Gijs Heerkens

The real pandemic 🦠

The rampant spread of COVID-19 has exposed the global public health problem we are facing. I didn’t see a word about this in any government measure yet. And in the media nobody is talking about the big elephant in the room either; the overfat pandemic.

Millions of people die each year from diet-related chronic diseases such as diabetes, heart disease, stroke and cancer. All of those are related to insulin resistance, chronic inflammation and metabolic syndrome, with excess body fat as its primary driver, and mostly preventable with improved diet and body composition.

Turns out that these same issues contribute to Coronavirus risk. Poor metabolic health is the immunity-impairing factor that left so many nutritionally compromised people especially vulnerable to this virus.

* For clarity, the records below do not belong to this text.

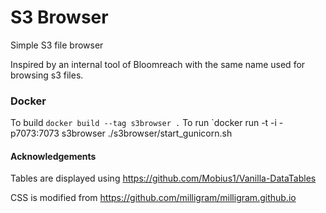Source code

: S3 Browser
======

Simple S3 file browser

Inspired by an internal tool of Bloomreach with the same name used for browsing s3 files.

### Docker

To build `docker build --tag s3browser .`
To run `docker run -t -i -p7073:7073 s3browser ./s3browser/start_gunicorn.sh


#### Acknowledgements

Tables are displayed using https://github.com/Mobius1/Vanilla-DataTables

CSS is modified from https://github.com/milligram/milligram.github.io
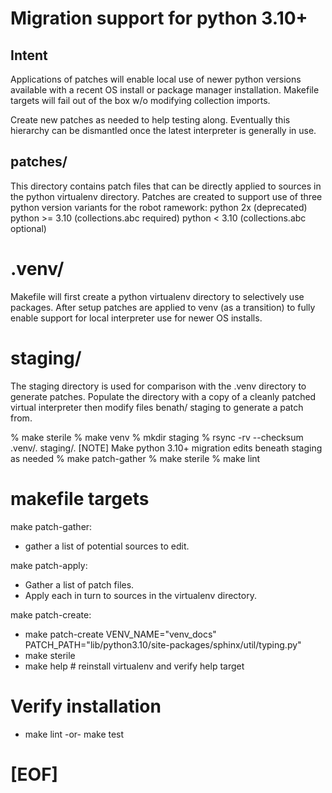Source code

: # Migration support for python 3.10+

## Intent

Applications of patches will enable local use of newer python versions
available with a recent OS install or package manager installation.
Makefile targets will fail out of the box w/o modifying collection imports.

Create new patches as needed to help testing along.
Eventually this hierarchy can be dismantled once the latest interpreter
is generally in use.

## patches/

This directory contains patch files that can be directly applied to sources
in the python virtualenv directory.  Patches are created to support use of
three python version variants for the robot ramework:
    python 2x       (deprecated)
    python >= 3.10  (collections.abc required)
    python < 3.10   (collections.abc optional)


# .venv/

Makefile will first create a python virtualenv directory to selectively
use packages.  After setup patches are applied to venv (as a transition)
to fully enable support for local interpreter use for newer OS installs.


# staging/

The staging directory is used for comparison with the .venv directory
to generate patches.  Populate the directory with a copy of a cleanly
patched virtual interpreter then modify files benath/ staging to generate
a patch from.

% make sterile
% make venv
% mkdir staging
% rsync -rv --checksum .venv/. staging/.
[NOTE] Make python 3.10+ migration edits beneath staging as needed
% make patch-gather
% make sterile
% make lint


# makefile targets

make patch-gather:
   * gather a list of potential sources to edit.

make patch-apply:
   * Gather a list of patch files.
   * Apply each in turn to sources in the virtualenv directory.

make patch-create:
   * make patch-create VENV_NAME="venv_docs" PATCH_PATH="lib/python3.10/site-packages/sphinx/util/typing.py"
   * make sterile
   * make help     # reinstall virtualenv and verify help target

# Verify installation
   * make lint -or- make test

<!---

# -----------------------------------------------------------------------
# Copyright 2023-2024 Open Networking Foundation Contributors
#
# Licensed under the Apache License, Version 2.0 (the "License");
# you may not use this file except in compliance with the License.
# You may obtain a copy of the License at
#
# http:#www.apache.org/licenses/LICENSE-2.0
#
# Unless required by applicable law or agreed to in writing, software
# distributed under the License is distributed on an "AS IS" BASIS,
# WITHOUT WARRANTIES OR CONDITIONS OF ANY KIND, either express or implied.
# See the License for the specific language governing permissions and
# limitations under the License.
# -----------------------------------------------------------------------
# SPDX-FileCopyrightText: 2023-2024 Open Networking Foundation Contributors
# SPDX-License-Identifier: Apache-2.0
# -----------------------------------------------------------------------
# Intent:
# -----------------------------------------------------------------------

--->

# [EOF]
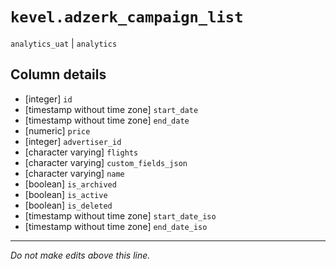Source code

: # `kevel.adzerk_campaign_list`
`analytics_uat` | `analytics`

## Column details
* [integer]   `id`
* [timestamp without time zone] `start_date`
* [timestamp without time zone] `end_date`
* [numeric]   `price`
* [integer]   `advertiser_id`
* [character varying] `flights`
* [character varying] `custom_fields_json`
* [character varying] `name`
* [boolean]   `is_archived`
* [boolean]   `is_active`
* [boolean]   `is_deleted`
* [timestamp without time zone] `start_date_iso`
* [timestamp without time zone] `end_date_iso`

-------------------------------------------------------------------------------
*Do not make edits above this line.*
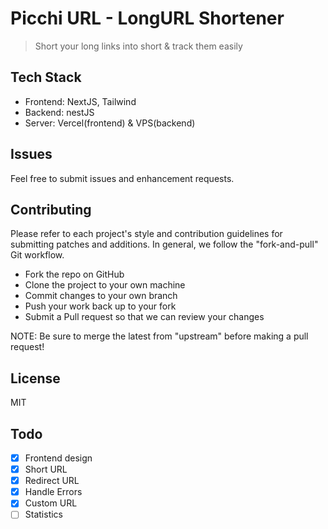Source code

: # Picchi URL - LongURL Shortener

> Short your long links into short & track them easily

## Tech Stack

- Frontend: NextJS, Tailwind
- Backend: nestJS
- Server: Vercel(frontend) & VPS(backend)

## Issues

Feel free to submit issues and enhancement requests.

## Contributing

Please refer to each project's style and contribution guidelines for submitting patches and additions. In general, we follow the "fork-and-pull" Git workflow.

- Fork the repo on GitHub
- Clone the project to your own machine
- Commit changes to your own branch
- Push your work back up to your fork
- Submit a Pull request so that we can review your changes

NOTE: Be sure to merge the latest from "upstream" before making a pull request!

## License

MIT

## Todo

- [x] Frontend design
- [x] Short URL
- [x] Redirect URL
- [x] Handle Errors
- [x] Custom URL
- [ ] Statistics
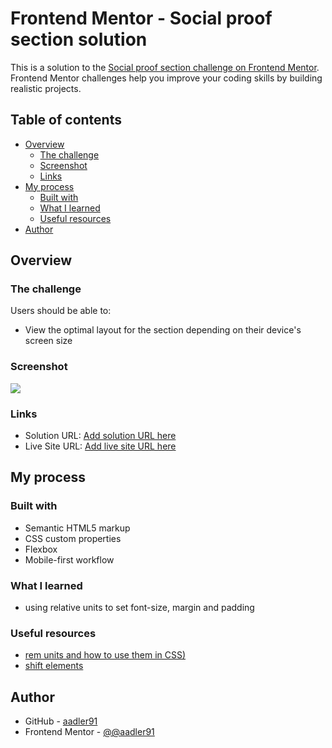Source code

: # Frontend Mentor - Social proof section solution

This is a solution to the [Social proof section challenge on Frontend Mentor](https://www.frontendmentor.io/challenges/social-proof-section-6e0qTv_bA). Frontend Mentor challenges help you improve your coding skills by building realistic projects. 

## Table of contents

- [Overview](#overview)
  - [The challenge](#the-challenge)
  - [Screenshot](#screenshot)
  - [Links](#links)
- [My process](#my-process)
  - [Built with](#built-with)
  - [What I learned](#what-i-learned)
  - [Useful resources](#useful-resources)
- [Author](#author)

## Overview

### The challenge

Users should be able to:

- View the optimal layout for the section depending on their device's screen size

### Screenshot

![](./screenshot.jpg)

### Links

- Solution URL: [Add solution URL here](https://your-solution-url.com)
- Live Site URL: [Add live site URL here](https://your-live-site-url.com)

## My process

### Built with

- Semantic HTML5 markup
- CSS custom properties
- Flexbox
- Mobile-first workflow

### What I learned

- using relative units to set font-size, margin and padding


### Useful resources

- [rem units and how to use them in CSS)](https://blog.hubspot.com/website/css-rem)
- [shift elements](https://developer.mozilla.org/en-US/docs/Web/CSS/transform-function/translateX)


## Author

- GitHub - [aadler91](https://github.com/aadler91)
- Frontend Mentor - [@@aadler91](https://www.frontendmentor.io/profile/@aadler91)

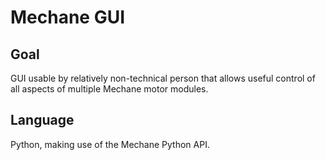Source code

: Mechane GUI
===========

Goal
----

GUI usable by relatively non-technical person that allows useful control of all aspects of multiple Mechane motor modules.

Language
--------

Python, making use of the Mechane Python API.
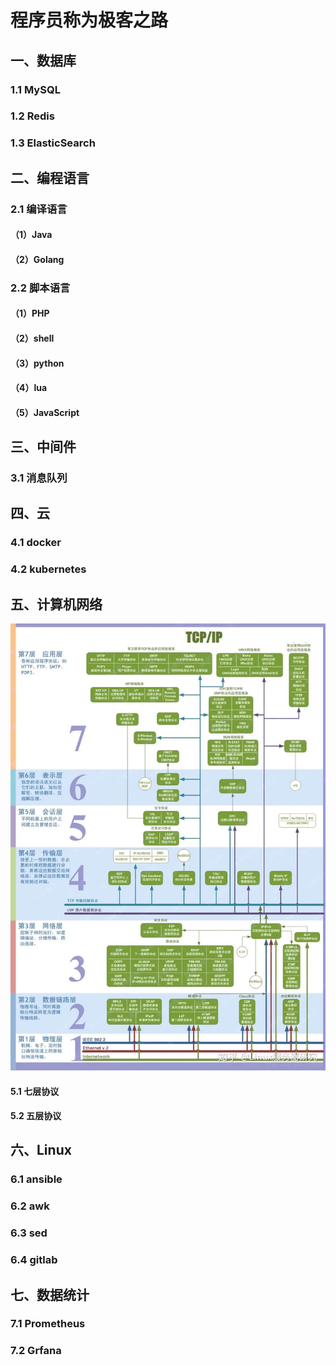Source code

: # 程序员称为极客之路

## 一、数据库

### 1.1 MySQL

### 1.2 Redis

### 1.3 ElasticSearch

## 二、编程语言

### 2.1 编译语言

#### （1）Java

#### （2）Golang

### 2.2 脚本语言

#### （1）PHP

#### （2）shell

#### （3）python

#### （4）lua

#### （5）JavaScript

## 三、中间件

### 3.1 消息队列

## 四、云

### 4.1 docker

### 4.2 kubernetes

## 五、计算机网络

![image-20221113165702872](.img/image-20221113165702872.png)

#### 5.1 七层协议

#### 5.2 五层协议

## 六、Linux

### 6.1 ansible

### 6.2 awk

### 6.3 sed

### 6.4 gitlab

## 七、数据统计

### 7.1 Prometheus

### 7.2 Grfana

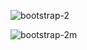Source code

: ![bootstrap-2](https://github.com/erkanercann/Neos-Odevler/assets/126410424/57c80ca5-0ae5-4b39-a8cb-f41a91c558f8)


![bootstrap-2m](https://github.com/erkanercann/Neos-Odevler/assets/126410424/b89569ad-1ca6-4854-9716-65283f5b39f5)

It’s no coincidence that elderly people are hit hard as health problems add up over time and have a huge compound effect. Other underlying medical conditions can oftentimes also be attributed to poor health habits.

When we rightly call the thousands of Coronavirus deaths an incalculable loss, we might also start doing that for the millions of people we lose every year due to the overfat pandemic.

Only 12% of adults is metabolically healthy. The rest is overfat, which means having too much body fat due to eating too many calories. This isn’t always visible on the outside, as your personal fat threshold, or how fat you are capable of getting before things go haywire, is genetic.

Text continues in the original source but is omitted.